Uzun zamandır izlemem için listemde bekleyen bir film vardı… “Grey Gardens”…
Film, 1975 çekilen belgeselden uyarlanma… Pek belgesel de denilemez aslında… Enteresan…
Jacqueline Kennedy’nin halası Edith Bouvier Beale ve kızı Edie Bouvier Beale’in gerçek yaşam öyküsünün anlatıldığı belgeselden uyarlanan film, 2009 yılında gösterime girdiğinde 2 günde 2,7 milyon kişi tarafından izlenerek rekor kırmış…
Şimdiden söyleyeyim, filmi izledikten hemen sonra merakınızdan belgeselin orjinalini, anne ve kızın asıl hallerini görmek isteyeceksiniz…
Ve emin olun, gerçek görüntülerden sonra daha da etkileneceksiniz…

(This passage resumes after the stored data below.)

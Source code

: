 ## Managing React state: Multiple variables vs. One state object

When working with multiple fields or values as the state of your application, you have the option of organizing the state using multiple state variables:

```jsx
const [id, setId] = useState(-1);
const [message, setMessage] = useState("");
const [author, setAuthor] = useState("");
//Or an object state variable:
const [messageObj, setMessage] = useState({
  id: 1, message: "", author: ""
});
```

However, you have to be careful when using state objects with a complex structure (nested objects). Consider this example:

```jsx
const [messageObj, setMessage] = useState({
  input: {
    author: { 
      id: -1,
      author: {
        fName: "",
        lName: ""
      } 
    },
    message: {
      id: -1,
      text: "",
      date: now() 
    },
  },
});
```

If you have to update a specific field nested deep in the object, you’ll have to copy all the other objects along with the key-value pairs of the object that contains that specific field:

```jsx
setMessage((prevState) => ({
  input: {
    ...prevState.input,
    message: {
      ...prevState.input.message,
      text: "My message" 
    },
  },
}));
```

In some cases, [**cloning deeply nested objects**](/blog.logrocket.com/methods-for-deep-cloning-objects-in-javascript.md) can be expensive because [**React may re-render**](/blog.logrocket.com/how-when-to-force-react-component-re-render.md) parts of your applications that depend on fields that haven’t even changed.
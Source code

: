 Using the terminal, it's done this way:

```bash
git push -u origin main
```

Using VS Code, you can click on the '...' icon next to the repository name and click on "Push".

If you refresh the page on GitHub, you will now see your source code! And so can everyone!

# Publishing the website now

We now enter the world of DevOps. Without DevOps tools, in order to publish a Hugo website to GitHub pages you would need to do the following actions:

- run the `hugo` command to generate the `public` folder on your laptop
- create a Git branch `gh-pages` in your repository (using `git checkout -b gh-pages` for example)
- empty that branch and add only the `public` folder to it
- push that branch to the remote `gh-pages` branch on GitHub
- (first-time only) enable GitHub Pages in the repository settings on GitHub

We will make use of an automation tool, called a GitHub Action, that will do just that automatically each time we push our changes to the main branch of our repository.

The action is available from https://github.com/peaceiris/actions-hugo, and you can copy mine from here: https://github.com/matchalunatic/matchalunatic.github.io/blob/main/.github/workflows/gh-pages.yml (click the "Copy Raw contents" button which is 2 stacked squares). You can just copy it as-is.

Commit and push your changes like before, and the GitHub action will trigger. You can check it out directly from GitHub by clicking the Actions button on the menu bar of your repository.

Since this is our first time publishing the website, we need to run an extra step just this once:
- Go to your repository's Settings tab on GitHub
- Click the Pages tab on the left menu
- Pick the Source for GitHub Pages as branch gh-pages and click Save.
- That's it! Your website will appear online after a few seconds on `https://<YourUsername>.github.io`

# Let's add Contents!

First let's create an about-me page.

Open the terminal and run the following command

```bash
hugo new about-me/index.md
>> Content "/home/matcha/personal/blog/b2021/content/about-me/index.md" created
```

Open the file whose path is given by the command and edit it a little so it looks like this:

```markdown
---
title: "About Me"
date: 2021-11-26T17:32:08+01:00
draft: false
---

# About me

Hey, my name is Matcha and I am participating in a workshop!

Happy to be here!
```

Filmin sonunda kendime; iyi şartlarda yetişmiş bu iki “güzel” zengin kadının, hangi nokta da gerçeklik algılarını yitirdiklerini sordum…
Bulamadım…
Belki siz bulabilirsiniz…
Küçük Edie, 2002’de, bir apartman dairesinde ölü bulunmuş… Annesinin yanına gömülmek istememiş…Külleri, denize atılmış…
The End…
Ne zaman duygularım artık yoğunlaşamayınca bir sinemaya giderim. Tabiki seçerek seyrederim filmi. Aslında beyaz ekranda, bulmak istediklerimi bulurum belki de! Ya da ben onu üstüme alırım. Sanki yönetmen beni düşünmüş, kamereman benim sevdiğim açılardan çekmiştir sahneleri.
Ankara’da yaşadığım yıllarda liseye gidiyordum. Üniversite yıllarında da Ankara’ya uğradığım oldu. Beni etkileyen, hayata farklı bakmamı sağlayan; güzel filmleri hep bu şehirde gördüm. “Braveheart” filmini 5-6 kez seyrettim o zamanlarda (1995).

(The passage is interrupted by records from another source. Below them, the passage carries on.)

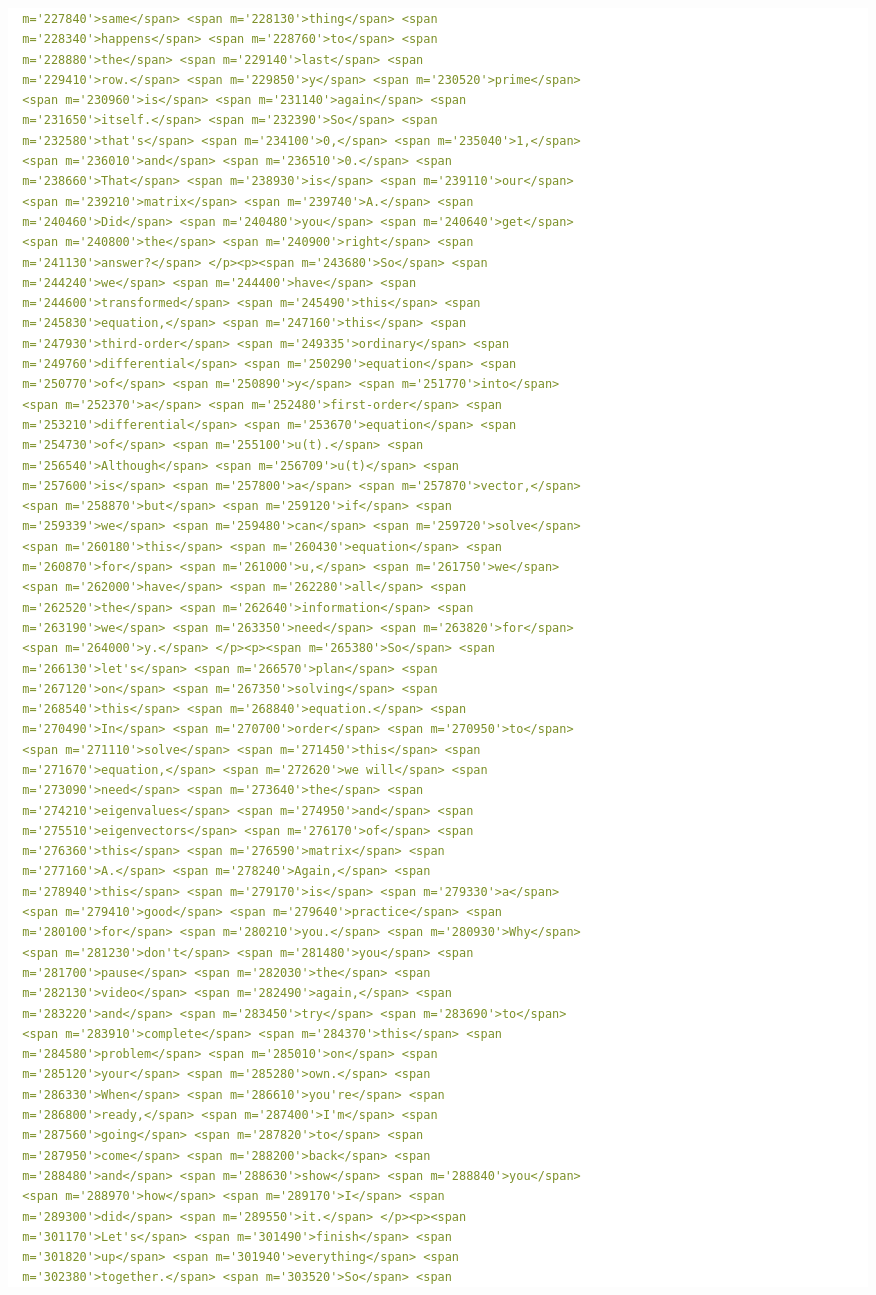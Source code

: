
```yaml
  m='227840'>same</span> <span m='228130'>thing</span> <span
  m='228340'>happens</span> <span m='228760'>to</span> <span
  m='228880'>the</span> <span m='229140'>last</span> <span
  m='229410'>row.</span> <span m='229850'>y</span> <span m='230520'>prime</span>
  <span m='230960'>is</span> <span m='231140'>again</span> <span
  m='231650'>itself.</span> <span m='232390'>So</span> <span
  m='232580'>that's</span> <span m='234100'>0,</span> <span m='235040'>1,</span>
  <span m='236010'>and</span> <span m='236510'>0.</span> <span
  m='238660'>That</span> <span m='238930'>is</span> <span m='239110'>our</span>
  <span m='239210'>matrix</span> <span m='239740'>A.</span> <span
  m='240460'>Did</span> <span m='240480'>you</span> <span m='240640'>get</span>
  <span m='240800'>the</span> <span m='240900'>right</span> <span
  m='241130'>answer?</span> </p><p><span m='243680'>So</span> <span
  m='244240'>we</span> <span m='244400'>have</span> <span
  m='244600'>transformed</span> <span m='245490'>this</span> <span
  m='245830'>equation,</span> <span m='247160'>this</span> <span
  m='247930'>third-order</span> <span m='249335'>ordinary</span> <span
  m='249760'>differential</span> <span m='250290'>equation</span> <span
  m='250770'>of</span> <span m='250890'>y</span> <span m='251770'>into</span>
  <span m='252370'>a</span> <span m='252480'>first-order</span> <span
  m='253210'>differential</span> <span m='253670'>equation</span> <span
  m='254730'>of</span> <span m='255100'>u(t).</span> <span
  m='256540'>Although</span> <span m='256709'>u(t)</span> <span
  m='257600'>is</span> <span m='257800'>a</span> <span m='257870'>vector,</span>
  <span m='258870'>but</span> <span m='259120'>if</span> <span
  m='259339'>we</span> <span m='259480'>can</span> <span m='259720'>solve</span>
  <span m='260180'>this</span> <span m='260430'>equation</span> <span
  m='260870'>for</span> <span m='261000'>u,</span> <span m='261750'>we</span>
  <span m='262000'>have</span> <span m='262280'>all</span> <span
  m='262520'>the</span> <span m='262640'>information</span> <span
  m='263190'>we</span> <span m='263350'>need</span> <span m='263820'>for</span>
  <span m='264000'>y.</span> </p><p><span m='265380'>So</span> <span
  m='266130'>let's</span> <span m='266570'>plan</span> <span
  m='267120'>on</span> <span m='267350'>solving</span> <span
  m='268540'>this</span> <span m='268840'>equation.</span> <span
  m='270490'>In</span> <span m='270700'>order</span> <span m='270950'>to</span>
  <span m='271110'>solve</span> <span m='271450'>this</span> <span
  m='271670'>equation,</span> <span m='272620'>we will</span> <span
  m='273090'>need</span> <span m='273640'>the</span> <span
  m='274210'>eigenvalues</span> <span m='274950'>and</span> <span
  m='275510'>eigenvectors</span> <span m='276170'>of</span> <span
  m='276360'>this</span> <span m='276590'>matrix</span> <span
  m='277160'>A.</span> <span m='278240'>Again,</span> <span
  m='278940'>this</span> <span m='279170'>is</span> <span m='279330'>a</span>
  <span m='279410'>good</span> <span m='279640'>practice</span> <span
  m='280100'>for</span> <span m='280210'>you.</span> <span m='280930'>Why</span>
  <span m='281230'>don't</span> <span m='281480'>you</span> <span
  m='281700'>pause</span> <span m='282030'>the</span> <span
  m='282130'>video</span> <span m='282490'>again,</span> <span
  m='283220'>and</span> <span m='283450'>try</span> <span m='283690'>to</span>
  <span m='283910'>complete</span> <span m='284370'>this</span> <span
  m='284580'>problem</span> <span m='285010'>on</span> <span
  m='285120'>your</span> <span m='285280'>own.</span> <span
  m='286330'>When</span> <span m='286610'>you're</span> <span
  m='286800'>ready,</span> <span m='287400'>I'm</span> <span
  m='287560'>going</span> <span m='287820'>to</span> <span
  m='287950'>come</span> <span m='288200'>back</span> <span
  m='288480'>and</span> <span m='288630'>show</span> <span m='288840'>you</span>
  <span m='288970'>how</span> <span m='289170'>I</span> <span
  m='289300'>did</span> <span m='289550'>it.</span> </p><p><span
  m='301170'>Let's</span> <span m='301490'>finish</span> <span
  m='301820'>up</span> <span m='301940'>everything</span> <span
  m='302380'>together.</span> <span m='303520'>So</span> <span
```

Ne demek istiyorum? Şudur: İyi bir psikoloğa gitmeden iyi bir filme gidin derim. Ha bu arada psikoloğa da gidebilirsiniz. Tabiki karşılaştırma size kalmış.
Yukarıda sunulan “Grey Gardens” filmi bana bunları anımsatmasının yanında, bir önemli husus daha söylemek isterim.

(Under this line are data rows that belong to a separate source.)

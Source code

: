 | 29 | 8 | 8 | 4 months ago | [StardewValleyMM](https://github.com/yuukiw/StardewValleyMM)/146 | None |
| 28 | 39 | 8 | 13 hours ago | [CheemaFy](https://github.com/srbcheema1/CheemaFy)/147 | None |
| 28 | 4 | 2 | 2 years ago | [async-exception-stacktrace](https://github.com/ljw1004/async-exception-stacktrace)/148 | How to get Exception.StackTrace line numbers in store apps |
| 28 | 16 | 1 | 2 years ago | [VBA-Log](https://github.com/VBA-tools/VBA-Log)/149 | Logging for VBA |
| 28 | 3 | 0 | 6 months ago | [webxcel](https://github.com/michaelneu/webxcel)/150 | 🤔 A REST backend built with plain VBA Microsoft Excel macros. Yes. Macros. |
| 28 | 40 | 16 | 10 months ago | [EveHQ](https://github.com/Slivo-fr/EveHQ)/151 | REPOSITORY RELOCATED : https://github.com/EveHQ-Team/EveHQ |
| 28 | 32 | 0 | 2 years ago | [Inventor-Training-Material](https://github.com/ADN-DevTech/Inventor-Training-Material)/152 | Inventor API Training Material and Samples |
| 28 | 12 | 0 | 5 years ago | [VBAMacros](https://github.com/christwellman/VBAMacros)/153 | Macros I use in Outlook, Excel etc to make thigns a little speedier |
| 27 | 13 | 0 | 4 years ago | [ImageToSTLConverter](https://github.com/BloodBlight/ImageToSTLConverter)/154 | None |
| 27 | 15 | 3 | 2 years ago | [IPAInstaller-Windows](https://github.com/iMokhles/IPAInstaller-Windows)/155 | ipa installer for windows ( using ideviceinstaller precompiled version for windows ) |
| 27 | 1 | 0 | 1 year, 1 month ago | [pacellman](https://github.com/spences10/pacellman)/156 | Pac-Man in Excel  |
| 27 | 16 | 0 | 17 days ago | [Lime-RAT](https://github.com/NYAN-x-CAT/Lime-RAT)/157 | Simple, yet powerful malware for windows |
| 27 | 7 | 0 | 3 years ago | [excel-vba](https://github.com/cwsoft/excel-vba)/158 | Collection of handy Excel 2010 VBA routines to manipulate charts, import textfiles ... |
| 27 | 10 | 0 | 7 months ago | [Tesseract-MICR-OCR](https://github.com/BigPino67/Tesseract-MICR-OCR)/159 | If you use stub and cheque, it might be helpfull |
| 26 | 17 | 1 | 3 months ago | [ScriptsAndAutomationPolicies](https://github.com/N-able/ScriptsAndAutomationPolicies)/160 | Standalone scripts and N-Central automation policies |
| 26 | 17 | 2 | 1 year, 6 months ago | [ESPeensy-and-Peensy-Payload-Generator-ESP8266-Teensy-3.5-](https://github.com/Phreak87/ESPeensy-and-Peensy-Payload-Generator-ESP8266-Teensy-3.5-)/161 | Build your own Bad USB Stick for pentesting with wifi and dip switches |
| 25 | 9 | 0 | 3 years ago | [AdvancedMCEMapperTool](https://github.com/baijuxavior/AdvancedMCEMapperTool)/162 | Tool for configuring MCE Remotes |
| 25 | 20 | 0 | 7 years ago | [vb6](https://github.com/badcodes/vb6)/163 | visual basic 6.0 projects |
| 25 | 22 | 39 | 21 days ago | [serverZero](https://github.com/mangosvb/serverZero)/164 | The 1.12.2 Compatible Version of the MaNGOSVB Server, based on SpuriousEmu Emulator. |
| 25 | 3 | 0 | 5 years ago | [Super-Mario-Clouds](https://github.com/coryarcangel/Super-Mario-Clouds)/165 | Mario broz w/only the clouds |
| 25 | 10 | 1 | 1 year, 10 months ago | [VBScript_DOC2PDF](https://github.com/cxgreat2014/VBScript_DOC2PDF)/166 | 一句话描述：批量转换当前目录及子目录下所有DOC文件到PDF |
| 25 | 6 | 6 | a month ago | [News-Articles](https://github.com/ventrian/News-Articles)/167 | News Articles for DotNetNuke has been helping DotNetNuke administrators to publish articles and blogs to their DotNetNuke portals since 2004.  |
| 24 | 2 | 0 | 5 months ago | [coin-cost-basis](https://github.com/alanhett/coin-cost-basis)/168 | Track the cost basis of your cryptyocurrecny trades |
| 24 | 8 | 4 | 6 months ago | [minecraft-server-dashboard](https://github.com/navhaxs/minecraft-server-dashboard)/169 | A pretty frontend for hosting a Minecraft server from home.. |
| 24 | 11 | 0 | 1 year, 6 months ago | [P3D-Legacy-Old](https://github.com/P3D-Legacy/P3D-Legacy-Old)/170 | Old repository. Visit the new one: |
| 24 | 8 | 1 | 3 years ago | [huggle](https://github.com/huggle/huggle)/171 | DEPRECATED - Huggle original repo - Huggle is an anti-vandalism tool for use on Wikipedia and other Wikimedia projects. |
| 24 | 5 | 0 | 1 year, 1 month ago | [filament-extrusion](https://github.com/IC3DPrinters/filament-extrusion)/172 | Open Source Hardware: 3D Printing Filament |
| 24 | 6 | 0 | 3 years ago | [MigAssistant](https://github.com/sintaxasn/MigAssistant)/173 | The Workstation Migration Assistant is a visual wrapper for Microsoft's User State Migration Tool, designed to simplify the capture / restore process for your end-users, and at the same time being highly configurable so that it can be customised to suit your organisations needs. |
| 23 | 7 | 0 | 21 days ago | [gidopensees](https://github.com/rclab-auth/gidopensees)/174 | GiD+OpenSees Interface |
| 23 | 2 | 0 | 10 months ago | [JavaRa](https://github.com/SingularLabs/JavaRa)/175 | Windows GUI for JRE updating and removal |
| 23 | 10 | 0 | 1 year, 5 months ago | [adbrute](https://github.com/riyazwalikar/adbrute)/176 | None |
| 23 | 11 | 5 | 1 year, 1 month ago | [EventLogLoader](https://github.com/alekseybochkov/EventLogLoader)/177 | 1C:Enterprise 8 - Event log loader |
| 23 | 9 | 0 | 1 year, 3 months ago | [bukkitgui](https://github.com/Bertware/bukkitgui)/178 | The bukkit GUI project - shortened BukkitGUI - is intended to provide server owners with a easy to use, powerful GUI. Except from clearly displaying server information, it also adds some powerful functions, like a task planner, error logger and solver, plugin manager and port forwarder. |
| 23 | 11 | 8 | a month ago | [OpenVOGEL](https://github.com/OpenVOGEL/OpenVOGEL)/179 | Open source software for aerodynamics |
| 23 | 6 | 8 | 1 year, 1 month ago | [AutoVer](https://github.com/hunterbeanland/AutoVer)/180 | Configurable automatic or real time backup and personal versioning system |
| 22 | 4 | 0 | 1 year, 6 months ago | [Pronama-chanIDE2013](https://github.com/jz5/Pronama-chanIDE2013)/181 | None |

Farklı tarzlar, zamanı değişime zorlar. Bu iyi ve kötü yönde olabilir. Bugün çevremizde çocuklar bilerek İslam’ı seçseler ne güzel olur; ama böyle değil: “Annem, babam Müslüman ben de Müslüman’ım.” Ya da “Annem babam Hıristiyan, yahut Yahudi ben de buyum.” diyen bir nesille içiçeyiz.
Kaçımız kendi kabulümüzle seçtik yaşam biçimimizi yani dinimizi. Allah’la başbaşa kalıp öyle diyorum.
İyi düşünmelisiniz diyorum. Kabul etmek, yanında yükümlülükler de getirir.
Selam ile.
Gerçek hayatları veya olayları anlatan filmlere, kitaplara bayılırım… Kurgudan uzak olan gerçeklik etkiler beni…Hatta lisedeyken çok tatlı bir sanat tarihi hocamız vardı…Her resmin hikayesini, arka planını anlatırdı bize..Onun için onun derslerini ağzım kulaklarımda dinlerdim…
Film izlerken ya da kitap okurken, üçüncü göz olarak izleriz herşeyi… Ve çoğu yerde hikayenin kahramanına müdahale etmek isteriz… “O yola girme sakın” deriz mesela, ya da “sakın bağlanma o kişiye, arama sorma” gibi…Çevresinde de onu uyaranlar olur…Dinle onu deriz duymayacağını bile bile.. o ısrar eder. Yaşayarak görmek ister yanlışlarını…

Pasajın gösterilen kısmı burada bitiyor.